Евтушенко: Потому что я видел, сколько людей спивались на моих глазах. Когда мы работали на фабрике на станции Зима, маленькая была фабричка. Мы там работали понемножку, делали гранаты или что-то подобное. Нам всем давали по сто грамм водки, потому что холодно было в цехах. И я видел, как люди просто спиваются и гибнут. На меня это производило всегда очень тяжелое впечатление.
Волков: Но ведь от русского поэта все –
Евтушенко: Да. Но я и в карты бросил играть, и водку пить. Она мне не нравилась просто по вкусу. Вот я не представляю вас сильно выпившим. А вы бывали сильно выпивши?

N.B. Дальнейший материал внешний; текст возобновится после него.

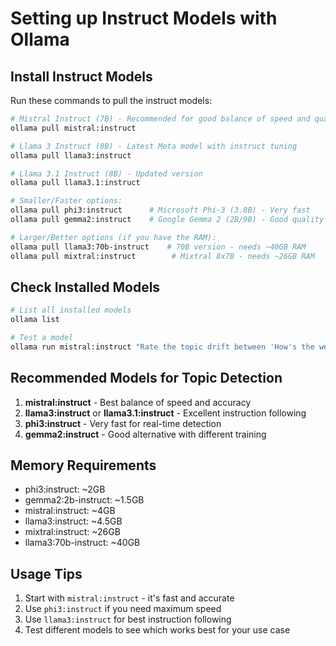 # Setting up Instruct Models with Ollama

## Install Instruct Models

Run these commands to pull the instruct models:

```bash
# Mistral Instruct (7B) - Recommended for good balance of speed and quality
ollama pull mistral:instruct

# Llama 3 Instruct (8B) - Latest Meta model with instruct tuning
ollama pull llama3:instruct

# Llama 3.1 Instruct (8B) - Updated version
ollama pull llama3.1:instruct

# Smaller/Faster options:
ollama pull phi3:instruct      # Microsoft Phi-3 (3.8B) - Very fast
ollama pull gemma2:instruct    # Google Gemma 2 (2B/9B) - Good quality

# Larger/Better options (if you have the RAM):
ollama pull llama3:70b-instruct    # 70B version - needs ~40GB RAM
ollama pull mixtral:instruct        # Mixtral 8x7B - needs ~26GB RAM
```

## Check Installed Models

```bash
# List all installed models
ollama list

# Test a model
ollama run mistral:instruct "Rate the topic drift between 'How's the weather?' and 'What's 2+2?' on a scale of 0 to 1. Respond with only a number."
```

## Recommended Models for Topic Detection

1. **mistral:instruct** - Best balance of speed and accuracy
2. **llama3:instruct** or **llama3.1:instruct** - Excellent instruction following
3. **phi3:instruct** - Very fast for real-time detection
4. **gemma2:instruct** - Good alternative with different training

## Memory Requirements

- phi3:instruct: ~2GB
- gemma2:2b-instruct: ~1.5GB  
- mistral:instruct: ~4GB
- llama3:instruct: ~4.5GB
- mixtral:instruct: ~26GB
- llama3:70b-instruct: ~40GB

## Usage Tips

1. Start with `mistral:instruct` - it's fast and accurate
2. Use `phi3:instruct` if you need maximum speed
3. Use `llama3:instruct` for best instruction following
4. Test different models to see which works best for your use case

Волков: О-о! Во-первых, я сильно пил в консерватории. Я начинал как скрипач и даже в консерватории еще учился как скрипач. Я учился, кстати, в одном классе с Владимиром Спиваковым и у одного профессора. Про нас так и говорили: «Спиваков и Волков». Причем я хорошо играл. Я даже концерты сольные давал.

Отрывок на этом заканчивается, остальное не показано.